Nick restarted training karate in Brisbane with Gokanryu (Shotokan & Goju) karate in 1998. Within 12 months he was teaching classes at Stafford state school and would keep training and teaching karate with Gokanryu over the next 7 years.
In 2006 Nick opened the Bonsai Karate dojo and began teaching a mixture of the 2 styles (Gokanryu & Renbukan). His philosophy was one of creating a practical style while keeping the traditional karate alive.
In 2008 Nick was only 28 and decided he still had more to learn. He had been looking into and studying different karate styles and decided Kyokushin karate was where he would like to put his energy.
Nick and his most senior student, Martyn, started training karate under Kancho James Casey in his Kenshinkan dojo at Burleigh on the Gold Coast. While learning from Kancho Jim, Nick realized just how practical kyokushin karate really is and devoted his time and energy to learning everything he could from Kancho Jim. Kancho Jim Casey has been training and teaching kyokushin karate for over 50 years and is still involved with Bonsai Karate doing seminars and grading our senior students.
Today Bonsai Karate style follows closely to Kancho Jim Casey's style of karate (kyokushin) and most of our classes are run like Kyokushin karate, But we also still maintain some of the other Kata (traditional patterns) from Shotokan & Goju Karate.
Kyokushin Kaikan is the martial arts organization founded in 1964 by Korean-Japanese Masutatsu Oyama (大山倍達, Ōyama Masutatsu), officially the International Karate Organization. Previously, this institution was known as the Oyama Dojo. Since 1964, the style has continued to spread to more than 120 countries, becoming one of the largest martial arts organizations in the world, and in Japan itself.
Shotokan (松濤館, Shōtōkan) is a style of karate, developed from various martial arts by Gichin Funakoshi (1868–1957) and his son Gigo (Yoshitaka) Funakoshi (1906–1945). Gichin Funakoshi was born in Okinawa and is widely credited with popularizing "karate do" through a series of public demonstrations, and by promoting the development of university karate clubs, including those at Keio, Waseda, Hitotsubashi (Shodai), Takushoku, Chuo, Gakushuin, and Hosei.

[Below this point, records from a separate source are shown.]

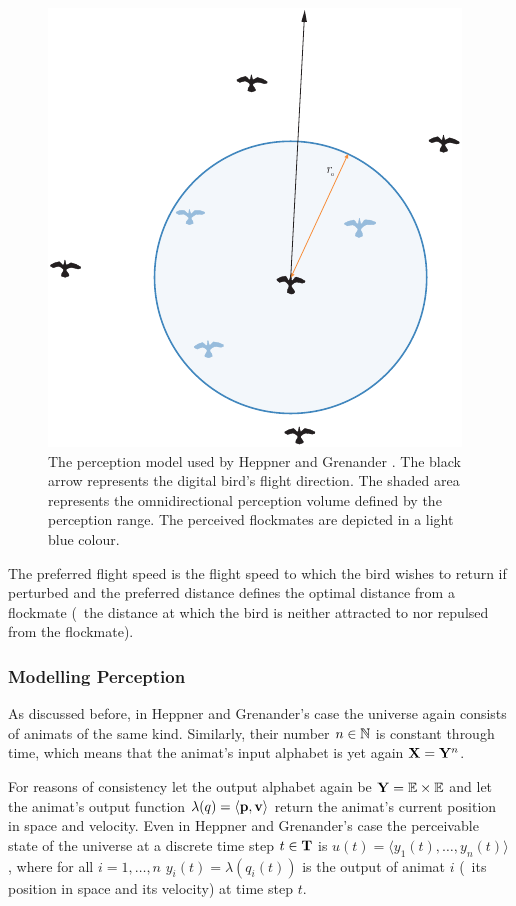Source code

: \begin{figure}%
\includegraphics{fig[perception]fhh}
\caption{The perception model used by Heppner and Grenander \cite{heppner:1990}. The black arrow represents the digital bird's flight direction. The shaded area represents the omnidirectional perception volume defined by the perception range. The perceived flockmates are depicted in a light blue colour.}
\label{fig:perception:fhh}
\end{figure}

The preferred flight speed is the flight speed to which the bird wishes to return if perturbed and the preferred distance defines the optimal distance from a flockmate (\ie\ the distance at which the bird is neither attracted to nor repulsed from the flockmate).

\subsubsection{Modelling Perception}
As discussed before, in Heppner and Grenander's case the universe again consists of animats of the same kind. Similarly, their number $n \in \mathbb{N}$ is constant through time, which means that the animat's input alphabet is yet again ${\mathbf{X}}={\mathbf{Y}}^n$.

For reasons of consistency let the output alphabet again be ${\mathbf{Y}}=\mathbb{E} \times \mathbb{E}$ and let the animat's output function $\lambda(q)=\langle{\ensuremath{\mathbf{p}}},{\mathbf{v}}\rangle$ return the animat's current position in space and velocity. Even in Heppner and Grenander's case the perceivable state of the universe at a discrete time step $t \in {\ensuremath{\mathbf{T}}}$ is $u(t)=\langle y_1(t),\ldots,y_n(t)\rangle$, where for all $i=1,\ldots,n$ $y_i(t)=\lambda(q_i(t))$ is the output of animat $i$ (\ie\ its position in space and its velocity) at time step $t$. 

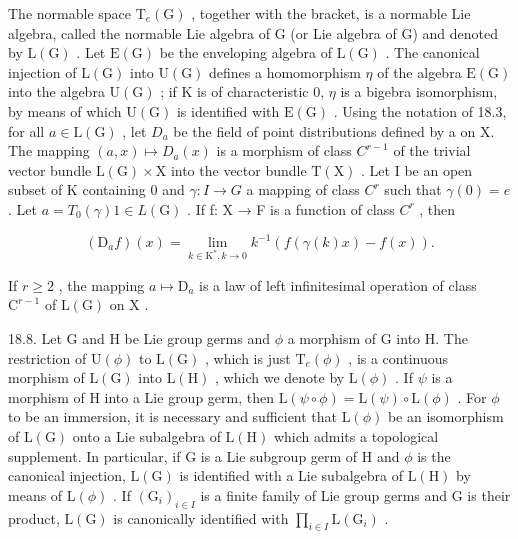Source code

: The normable space \(\mathrm{T}_{e}(\mathrm{G})\) , together with the bracket, is a normable Lie algebra, called the normable Lie algebra of G (or Lie algebra of G) and denoted by \(\mathrm{L}(\mathrm{G})\) . Let \(\mathrm{E}(\mathrm{G})\) be the enveloping algebra of \(\mathrm{L}(\mathrm{G})\) . The canonical injection of \(\mathrm{L}(\mathrm{G})\) into \(\mathrm{U}(\mathrm{G})\) defines a homomorphism \(\eta\) of the algebra \(\mathrm{E}(\mathrm{G})\) into the algebra \(\mathrm{U}(\mathrm{G})\) ; if K is of characteristic 0, \(\eta\) is a bigebra isomorphism, by means of which \(\mathrm{U}(\mathrm{G})\) is identified with \(\mathrm{E}(\mathrm{G})\) . Using the notation of 18.3, for all \(a \in \mathrm{L}(\mathrm{G})\) , let \(D_{a}\) be the field of point distributions defined by a on X. The mapping \((a, x) \mapsto D_{a}(x)\) is a morphism of class \(C^{r-1}\) of the trivial vector bundle \(\mathrm{L}(\mathrm{G}) \times \mathrm{X}\) into the vector bundle \(\mathrm{T}(\mathrm{X})\) . Let I be an open subset of K containing 0 and \(\gamma: I \to G\) a mapping of class \(C^{r}\) such that \(\gamma(0) = e\) . Let \(a = T_{0}(\gamma) 1 \in L(\mathrm{G})\) . If f: X → F is a function of class \(C^{r}\) , then

\[
\left(\mathrm{D} _ {a} f\right) (x) = \lim _ {k \in \mathrm{K} ^ {*}, k \rightarrow 0} k ^ {- 1} \left(f (\gamma (k) x) - f (x)\right).
\]

If \(r \geqslant 2\) , the mapping \(a \mapsto \mathrm{D}_a\) is a law of left infinitesimal operation of class \(\mathrm{C}^{r-1}\) of \(\mathrm{L}(\mathrm{G})\) on \(\mathrm{X}\) .

18.8. Let G and H be Lie group germs and \(\phi\) a morphism of G into H. The restriction of \(\mathrm{U}(\phi)\) to \(\mathrm{L}(\mathrm{G})\) , which is just \(\mathrm{T}_{e}(\phi)\) , is a continuous morphism of \(\mathrm{L}(\mathrm{G})\) into \(\mathrm{L}(\mathrm{H})\) , which we denote by \(\mathrm{L}(\phi)\) . If \(\psi\) is a morphism of H into a Lie group germ, then \(\mathrm{L}(\psi \circ \phi) = \mathrm{L}(\psi) \circ \mathrm{L}(\phi)\) . For \(\phi\) to be an immersion, it is necessary and sufficient that \(\mathrm{L}(\phi)\) be an isomorphism of \(\mathrm{L}(\mathrm{G})\) onto a Lie subalgebra of \(\mathrm{L}(\mathrm{H})\) which admits a topological supplement. In particular, if G is a Lie subgroup germ of H and \(\phi\) is the canonical injection, \(\mathrm{L}(\mathrm{G})\) is identified with a Lie subalgebra of \(\mathrm{L}(\mathrm{H})\) by means of \(\mathrm{L}(\phi)\) . If \((\mathrm{G}_{i})_{i\in I}\) is a finite family of Lie group germs and G is their product, \(\mathrm{L}(\mathrm{G})\) is canonically identified with \(\prod_{i\in I}\mathrm{L}(\mathrm{G}_{i})\) .

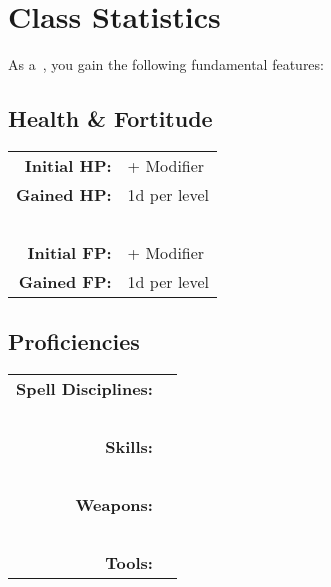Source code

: {\begin{strip}
\begin{tcolorbox}
	     		{\large \begin{center} \bf \name \end{center}}
	     		\vspace{-1.3ex}
	     		
	     		\dndlineLong
	     	
	     			
				
		     		\if{}
						\if{}
							\tableLong
						\fi
						\if{}
							\if{}
								\extraTable
							\fi
							\if {}
								\doubleTable
							\fi
						\fi
					\fi
					\if{}
						\tableShort
					\fi
		
	     		
	     		\normalsize
	     		\dndlineLong
				
				
     	\end{tcolorbox}
		
		\if{}
		\end{strip}
		\fi
		
     	\section*{Class Statistics}
		
		As a\if{}\fi~\name{}, you gain the following fundamental features:
		
		\subsection{Health \& Fortitude}
		\def\w{6}
		\begin{tabular}{ r p{\w cm}}
			\bf Initial HP:	&	\hp{} + \attPhys{} Modifier
			\\
			\bf Gained HP:	&	1d\hp{} per \name{} level
			\\
			~
			\\
			\bf Initial FP:	&	\fp{} + \attInt{} Modifier
			\\
			\bf Gained FP:	&	1d\fp{} per \name{} level
		\end{tabular}

		
		\subsection{Proficiencies}
		\def\w{6}
		\begin{tabular}{ r p{\w cm}}
			\bf Spell Disciplines:	&	\disc
			\\
			~
			\\
			\bf Skills:	&	\prof
			\\
			~
			\\
			\bf Weapons:	&	\weapon
			\\
			~
			\\
			\bf Tools:	&	\tool
		\end{tabular}
		
}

Gōjū-ryū (剛柔流), Japanese for "hard-soft style", is one of the main traditional Okinawan styles of karate, featuring a combination of hard and soft techniques. Both principles, hard and soft, come from the famous martial arts book used by Okinawan masters during the 19th and 20th centuries, the Bubishi (Chinese: 武備志; pinyin: Wǔbèi Zhì). Gō, which means hard, refers to closed hand techniques or straight linear attacks; jū, which means soft, refers to open hand techniques and circular movements. Gōjū-ryū incorporates both circular and linear movements into its curriculum, combining hard striking attacks such as kicks and close hand punches with softer open hand circular techniques for attacking, blocking, and controlling the opponent, including joint locks, grappling, takedowns, and throws.